PROMISING ADVANCES OF AMAZONIAN MONITORING SYSTEMS THROUGHOUT VANGUARD TECHNOLOGY AND SCIENTIFIC KNOWLEDGE

L. S. Soler, D. E. Silva, C. Messias, T. C. Lima, B. M. P. Bento, J. J. de Souza, J. Doblas, D. Moraes, and C. Almeida

Keywords: Deforestation, Monitoring, PRODES, DETER, Visual Interpretation, Amazon, Machine Learning

Abstract. PRODES and DETER project together turned 33 years-old with an undeniably contribution to the state-of-art in mapping and monitoring tropical deforestation in Brazil. Monitoring systems all over the world have taken advantage of big data repositories of remote sensing data as they are becoming freely available together with artificial intelligence. Thus, considering the advent of new generation remote sensing data hubs, online platforms of big data that can fill in spatial and temporal resolutions gaps in current deforestation mapping, this work aims to present recent innovations at INPE´s deforestation monitoring systems in Brazil and how they are gauging new realms of technological levels. Recent innovations at INPE´s monitoring systems are: 1) the development of TerraBrasilis platform of data access and analysis; 2) the adoption of new sensors and cloud detection strategies; 3) the complementary use of multi-sensor images; 4) the complementary adoption of SAR C-band images using cloud data to sample and process Sentinel-1. Future innovations are: 1) development of a Brazilian data cube to be used in deep learning techniques of image classification; 2) Routine uncertainty analysis of PRODES data.

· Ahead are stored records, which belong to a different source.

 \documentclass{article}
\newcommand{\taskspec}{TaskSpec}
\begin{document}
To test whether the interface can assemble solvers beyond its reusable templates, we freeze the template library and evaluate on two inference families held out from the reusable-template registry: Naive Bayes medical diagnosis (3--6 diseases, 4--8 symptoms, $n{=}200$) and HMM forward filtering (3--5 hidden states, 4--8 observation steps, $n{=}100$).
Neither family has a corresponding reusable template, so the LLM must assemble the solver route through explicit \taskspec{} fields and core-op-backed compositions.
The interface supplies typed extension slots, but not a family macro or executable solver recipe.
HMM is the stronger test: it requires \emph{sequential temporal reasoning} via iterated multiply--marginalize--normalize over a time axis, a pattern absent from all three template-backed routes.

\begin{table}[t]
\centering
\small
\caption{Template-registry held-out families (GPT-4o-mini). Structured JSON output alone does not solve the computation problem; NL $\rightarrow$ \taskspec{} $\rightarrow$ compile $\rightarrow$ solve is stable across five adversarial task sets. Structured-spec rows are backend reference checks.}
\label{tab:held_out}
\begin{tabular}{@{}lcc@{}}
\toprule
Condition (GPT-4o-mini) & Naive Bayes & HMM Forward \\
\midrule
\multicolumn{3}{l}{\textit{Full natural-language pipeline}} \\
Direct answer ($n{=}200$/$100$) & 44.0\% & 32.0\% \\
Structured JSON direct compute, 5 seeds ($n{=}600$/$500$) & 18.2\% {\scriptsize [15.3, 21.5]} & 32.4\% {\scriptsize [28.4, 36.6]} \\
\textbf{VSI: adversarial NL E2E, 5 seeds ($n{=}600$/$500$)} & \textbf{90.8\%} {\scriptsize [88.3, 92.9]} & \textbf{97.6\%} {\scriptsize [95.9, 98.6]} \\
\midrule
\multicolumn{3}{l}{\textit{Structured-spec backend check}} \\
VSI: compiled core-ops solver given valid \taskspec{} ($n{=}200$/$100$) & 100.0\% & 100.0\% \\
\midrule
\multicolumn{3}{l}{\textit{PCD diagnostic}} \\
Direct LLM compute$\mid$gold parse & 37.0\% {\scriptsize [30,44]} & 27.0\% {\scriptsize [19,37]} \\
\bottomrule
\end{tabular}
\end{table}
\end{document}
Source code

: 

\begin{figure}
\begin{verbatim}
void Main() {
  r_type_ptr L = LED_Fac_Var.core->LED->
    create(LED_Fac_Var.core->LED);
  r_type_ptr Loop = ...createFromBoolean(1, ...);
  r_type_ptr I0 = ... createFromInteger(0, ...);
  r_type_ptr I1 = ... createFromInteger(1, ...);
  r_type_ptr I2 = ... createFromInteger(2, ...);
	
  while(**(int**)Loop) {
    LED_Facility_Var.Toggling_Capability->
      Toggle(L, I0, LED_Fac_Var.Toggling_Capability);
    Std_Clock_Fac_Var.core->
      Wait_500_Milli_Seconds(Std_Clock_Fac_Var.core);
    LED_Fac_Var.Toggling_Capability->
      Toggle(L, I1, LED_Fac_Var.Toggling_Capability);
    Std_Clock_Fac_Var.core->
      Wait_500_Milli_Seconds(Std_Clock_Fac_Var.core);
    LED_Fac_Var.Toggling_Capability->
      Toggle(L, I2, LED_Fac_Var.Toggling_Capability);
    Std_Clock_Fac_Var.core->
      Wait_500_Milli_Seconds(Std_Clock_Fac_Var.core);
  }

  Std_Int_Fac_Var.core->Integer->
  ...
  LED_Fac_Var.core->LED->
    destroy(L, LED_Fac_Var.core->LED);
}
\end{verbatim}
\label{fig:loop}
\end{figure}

Automatization might fasten mapping process, but the real challenge is to succeed in automatization maintaining data quality and historical series. The hyper-availability of remote sensing data, the initiative of a Brazilian Data Cube and promising machine learning techniques applied to land cover change detection, allowed INPE to reinforce its central role in tropical forest monitoring.